Yes, you need to record it, if adopting strategy one above. But,
to keep the parser cubic in time, you need to carefully differentiate
entering things in the parse triangle, and recording ways of making that
thing. To get a cubic time parser, it is crucial that
you only put a nonterminal, say, XP, in the table once, but if following
strategy one, you will want to record in a list the various ways of
making it.
Part 1.2 - "correct sentences"
- What do you mean by 'correct sentences'?
The basic idea behind this part of the assignment is to develop a
grammar/lexicon/corpus of sentences
that shows us that your parser works. It should correctly
parse grammatical sentences and deal with any ambiguities that exist
in the sentences. The 4 sentences listed in this section are just examples
of grammatical sentences, some of which have ambiguities, and therefore
would have multiple parses, and some which would have only one parse.
Your parser should also return 0 parses for any ungrammatical sentences in
your corpus of sentences (and make sure you put some ungrammatical
examples in the corpus!) One example of an ungrammatical sentence is the
example *Chris saw.
When I use the term corpus of sentences, I am referring to the
mysentences file.
- Do we have to handle the sentences shown in the example?

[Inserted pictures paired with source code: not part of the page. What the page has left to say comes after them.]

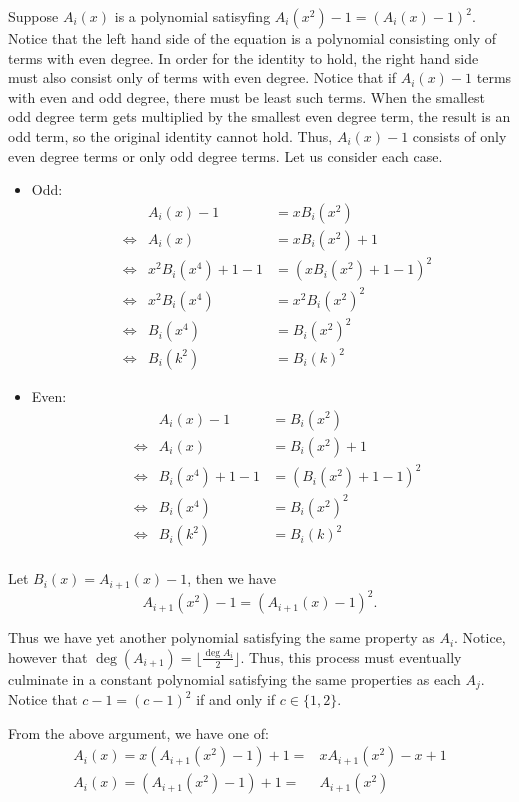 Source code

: \documentclass{article}
\begin{document}
\begin{enumerate}
Suppose $A_i(x)$ is a polynomial satisyfing $A_i(x^2) - 1 = (A_i(x) - 1)^2$. Notice that the left hand side of the equation is a polynomial consisting only of terms with even degree. In order for the identity to hold, the right hand side must also consist only of terms with even degree. Notice that if $A_i(x) - 1$ terms with even and odd degree, there must be least such terms. When the smallest odd degree term gets multiplied by the smallest even degree term, the result is an odd term, so the original identity cannot hold. Thus, $A_i(x) - 1$ consists of only even degree terms or only odd degree terms. Let us consider each case.
\begin{itemize}
    \item Odd: 
    \begin{align*}
        & &A_i(x) - 1 &= x B_{i}(x^2) \\
        &\iff &A_i(x) &= xB_{i}(x^2) + 1 \\
        &\iff &x^2B_{i}(x^4) + 1 - 1 &= (xB_{i}(x^2) + 1 - 1)^2 \\
        &\iff &x^2B_{i}(x^4) &= x^2 {B_{i}(x^2)}^2 \\
        &\iff &B_{i}(x^4) &= {B_{i}(x^2)}^2 \\
        &\iff &B_{i}(k^2) &= {B_{i}(k)}^2
    \end{align*}
    \item Even:
    \begin{align*}
        & &A_i(x) - 1 &= B_{i}(x^2) \\
        &\iff &A_i(x) &= B_{i}(x^2) + 1 \\
        &\iff &B_{i}(x^4) + 1 - 1 &= (B_{i}(x^2) + 1 - 1)^2 \\
        &\iff &B_{i}(x^4) &= {B_{i}(x^2)}^2 \\
        &\iff &B_{i}(k^2) &= {B_{i}(k)}^2 \\
    \end{align*}
\end{itemize}

Let $B_{i}(x) = A_{i + 1}(x) - 1$, then we have 
$$A_{i + 1}(x^2) - 1 = (A_{i + 1}(x) - 1)^2.$$

Thus we have yet another polynomial satisfying the same property as $A_i$. Notice, however that $\deg(A_{i + 1}) = \lfloor \frac{\deg A_i}{2} \rfloor$. Thus, this process must eventually culminate in a constant polynomial satisfying the same properties as each $A_j$. Notice that $c - 1 = (c - 1)^2$ if and only if $c \in \{1, 2\}$.

From the above argument, we have one of: 
\begin{align*}
    A_i(x) = x(A_{i + 1}(x^2) - 1) + 1 =& xA_{i + 1}(x^2) - x + 1 \\
    A_i(x) = (A_{i + 1}(x^2) - 1) + 1 =& A_{i + 1}(x^2)
\end{align*}


\end{enumerate}
\end{document}
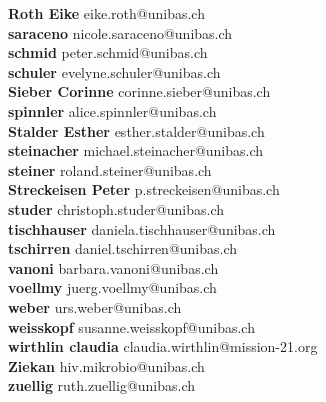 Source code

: \documentclass{scrartcl}
\begin{document}
\textbf{Roth Eike } eike.roth@unibas.ch\\
\textbf{saraceno } nicole.saraceno@unibas.ch\\
\textbf{schmid } peter.schmid@unibas.ch\\
\textbf{schuler } evelyne.schuler@unibas.ch\\
\textbf{Sieber Corinne } corinne.sieber@unibas.ch\\
\textbf{spinnler } alice.spinnler@unibas.ch\\
\textbf{Stalder Esther } esther.stalder@unibas.ch\\
\textbf{steinacher } michael.steinacher@unibas.ch\\
\textbf{steiner } roland.steiner@unibas.ch\\
\textbf{Streckeisen Peter } p.streckeisen@unibas.ch\\
\textbf{studer } christoph.studer@unibas.ch\\
\textbf{tischhauser } daniela.tischhauser@unibas.ch\\
\textbf{tschirren } daniel.tschirren@unibas.ch\\
\textbf{vanoni } barbara.vanoni@unibas.ch\\
\textbf{voellmy } juerg.voellmy@unibas.ch\\
\textbf{weber } urs.weber@unibas.ch\\
\textbf{weisskopf } susanne.weisskopf@unibas.ch\\
\textbf{wirthlin claudia } claudia.wirthlin@mission-21.org\\
\textbf{Ziekan } hiv.mikrobio@unibas.ch\\
\textbf{zuellig } ruth.zuellig@unibas.ch\\
\end{document}
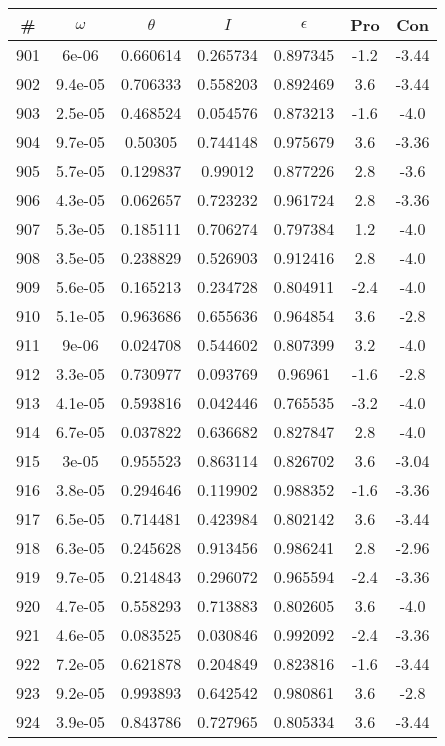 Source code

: \begin{table}
\begin{tabular}{c|c|c|c|c|c|c}
\# & $\omega$ & $\theta$ & $I$ & $\epsilon$ & Pro & Con\\
\hline
901 & 6e-06 & 0.660614 & 0.265734 & 0.897345 & -1.2 & -3.44\\
902 & 9.4e-05 & 0.706333 & 0.558203 & 0.892469 & 3.6 & -3.44\\
903 & 2.5e-05 & 0.468524 & 0.054576 & 0.873213 & -1.6 & -4.0\\
904 & 9.7e-05 & 0.50305 & 0.744148 & 0.975679 & 3.6 & -3.36\\
905 & 5.7e-05 & 0.129837 & 0.99012 & 0.877226 & 2.8 & -3.6\\
906 & 4.3e-05 & 0.062657 & 0.723232 & 0.961724 & 2.8 & -3.36\\
907 & 5.3e-05 & 0.185111 & 0.706274 & 0.797384 & 1.2 & -4.0\\
908 & 3.5e-05 & 0.238829 & 0.526903 & 0.912416 & 2.8 & -4.0\\
909 & 5.6e-05 & 0.165213 & 0.234728 & 0.804911 & -2.4 & -4.0\\
910 & 5.1e-05 & 0.963686 & 0.655636 & 0.964854 & 3.6 & -2.8\\
911 & 9e-06 & 0.024708 & 0.544602 & 0.807399 & 3.2 & -4.0\\
912 & 3.3e-05 & 0.730977 & 0.093769 & 0.96961 & -1.6 & -2.8\\
913 & 4.1e-05 & 0.593816 & 0.042446 & 0.765535 & -3.2 & -4.0\\
914 & 6.7e-05 & 0.037822 & 0.636682 & 0.827847 & 2.8 & -4.0\\
915 & 3e-05 & 0.955523 & 0.863114 & 0.826702 & 3.6 & -3.04\\
916 & 3.8e-05 & 0.294646 & 0.119902 & 0.988352 & -1.6 & -3.36\\
917 & 6.5e-05 & 0.714481 & 0.423984 & 0.802142 & 3.6 & -3.44\\
918 & 6.3e-05 & 0.245628 & 0.913456 & 0.986241 & 2.8 & -2.96\\
919 & 9.7e-05 & 0.214843 & 0.296072 & 0.965594 & -2.4 & -3.36\\
920 & 4.7e-05 & 0.558293 & 0.713883 & 0.802605 & 3.6 & -4.0\\
921 & 4.6e-05 & 0.083525 & 0.030846 & 0.992092 & -2.4 & -3.36\\
922 & 7.2e-05 & 0.621878 & 0.204849 & 0.823816 & -1.6 & -3.44\\
923 & 9.2e-05 & 0.993893 & 0.642542 & 0.980861 & 3.6 & -2.8\\
924 & 3.9e-05 & 0.843786 & 0.727965 & 0.805334 & 3.6 & -3.44\\

\end{tabular}
\end{table}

You do not need to have these exact sentences in your corpus of sentences.
These are just examples. Of course, there is no restriction against using
these sentences, either. Just make sure you have some of your own
sentences, too, and make sure that you explain why you chose the sentences
you did in your report. Basically answer the questions "What were you
testing for with these sentences? How does this show that your parser works?"